Plain-text document sources
-*-*-
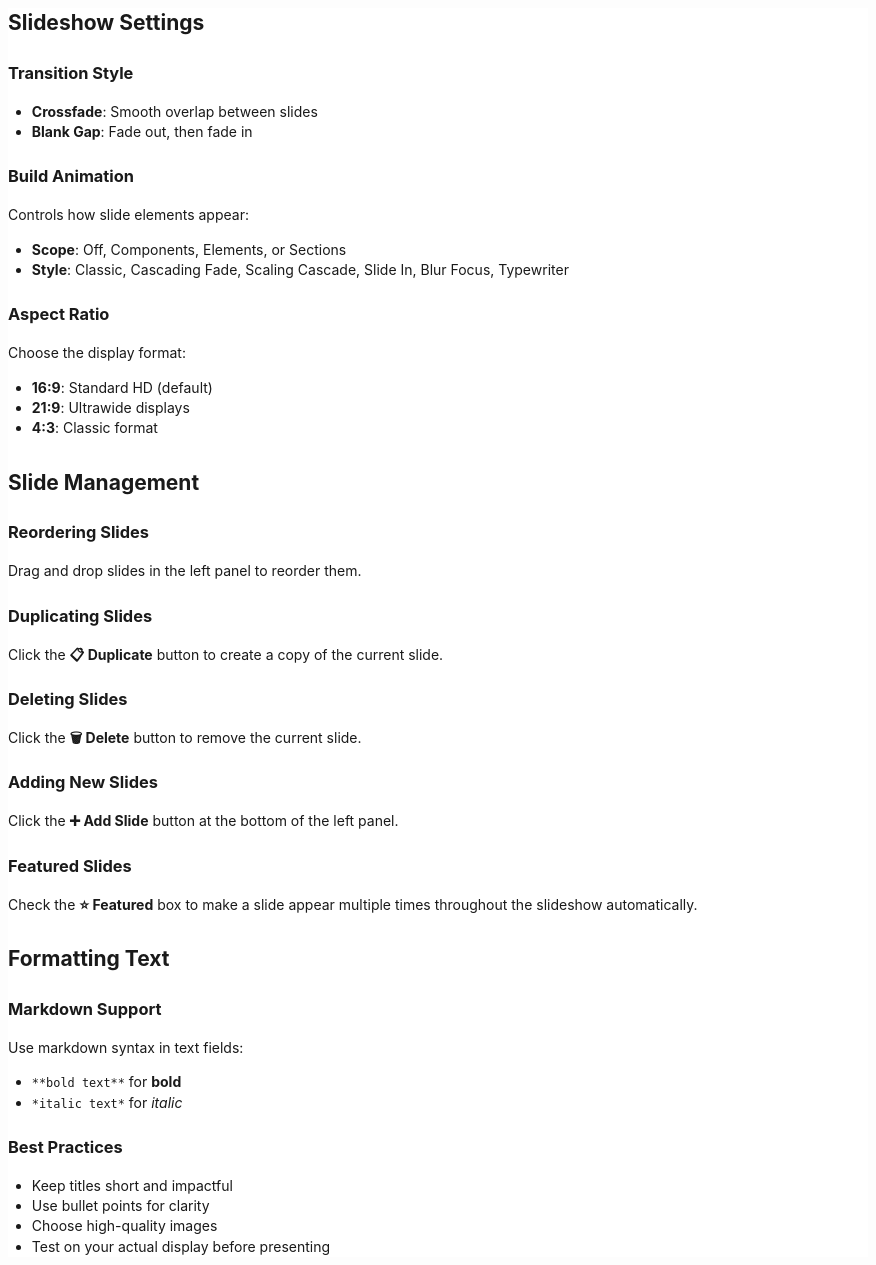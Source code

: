 ## Slideshow Settings

### Transition Style
- **Crossfade**: Smooth overlap between slides
- **Blank Gap**: Fade out, then fade in

### Build Animation
Controls how slide elements appear:
- **Scope**: Off, Components, Elements, or Sections
- **Style**: Classic, Cascading Fade, Scaling Cascade, Slide In, Blur Focus, Typewriter

### Aspect Ratio
Choose the display format:
- **16:9**: Standard HD (default)
- **21:9**: Ultrawide displays
- **4:3**: Classic format

## Slide Management

### Reordering Slides
Drag and drop slides in the left panel to reorder them.

### Duplicating Slides
Click the **📋 Duplicate** button to create a copy of the current slide.

### Deleting Slides
Click the **🗑️ Delete** button to remove the current slide.

### Adding New Slides
Click the **➕ Add Slide** button at the bottom of the left panel.

### Featured Slides
Check the **⭐ Featured** box to make a slide appear multiple times throughout the slideshow automatically.

## Formatting Text

### Markdown Support
Use markdown syntax in text fields:
- `**bold text**` for **bold**
- `*italic text*` for *italic*

### Best Practices
- Keep titles short and impactful
- Use bullet points for clarity
- Choose high-quality images
- Test on your actual display before presenting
-*-*-
◆ **What the exercise asks**: Every line that contains the string "Choose" should be returned from the data.

◆ **The answer**:
Choose the display format:
- Choose high-quality images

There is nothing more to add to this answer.